### The problem:
Comb the records below for the string "based" and copy each line where it turns up.

### Records for the exercise:
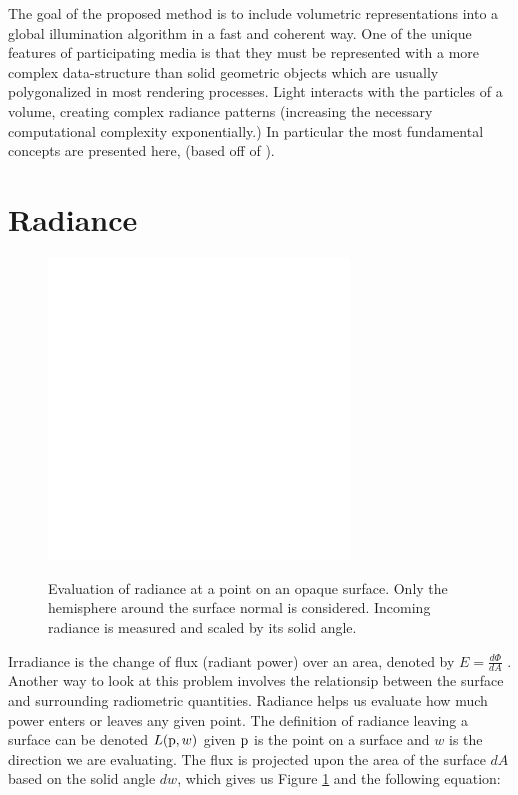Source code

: \documentclass[12pt]{ucthesis}
\newcommand{\captionfonts}{\small\bf\ssp}
\begin{document}
The goal of the proposed method is to include volumetric representations into a global illumination algorithm in a fast and coherent way. One of the unique features of participating media is that they must be represented with a more complex data-structure than solid geometric objects which are usually polygonalized in most rendering processes.  Light interacts with the particles of a volume, creating complex radiance patterns (increasing the necessary computational complexity exponentially.) In particular the most fundamental concepts are presented here,  (based off of  \cite{pbrt}).

\section{Radiance}

\begin{figure}[h!]
    \centering
    \includegraphics[width=80mm]{img/diag/radiance.pdf}
    \captionfonts
    \caption{Evaluation of radiance at a point on an opaque surface.  Only the hemisphere around the surface normal is considered.  Incoming radiance is measured and scaled by its solid angle.}
    \label{fig:radiance}
\end{figure}

Irradiance is the change of flux (radiant power) over an area, denoted by $E = \frac{d\Phi}{dA}$ \cite{aga}. Another way to look at this problem involves the relationsip between the surface and surrounding radiometric quantities.  Radiance helps us evaluate how much power enters or leaves any given point.  The definition of radiance leaving a surface can be denoted $L(\textup{p}, w)$ given $\textup{p}$ is the point on a surface and $w$ is the direction we are evaluating.  The flux is projected upon the area of the surface $dA$ based on the solid angle $dw$, which gives us Figure \ref{fig:radiance} and the following equation:
\end{document}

### Task solution:
The goal of the proposed method is to include volumetric representations into a global illumination algorithm in a fast and coherent way. One of the unique features of participating media is that they must be represented with a more complex data-structure than solid geometric objects which are usually polygonalized in most rendering processes.  Light interacts with the particles of a volume, creating complex radiance patterns (increasing the necessary computational complexity exponentially.) In particular the most fundamental concepts are presented here,  (based off of  \cite{pbrt}).
Irradiance is the change of flux (radiant power) over an area, denoted by $E = \frac{d\Phi}{dA}$ \cite{aga}. Another way to look at this problem involves the relationsip between the surface and surrounding radiometric quantities.  Radiance helps us evaluate how much power enters or leaves any given point.  The definition of radiance leaving a surface can be denoted $L(\textup{p}, w)$ given $\textup{p}$ is the point on a surface and $w$ is the direction we are evaluating.  The flux is projected upon the area of the surface $dA$ based on the solid angle $dw$, which gives us Figure \ref{fig:radiance} and the following equation:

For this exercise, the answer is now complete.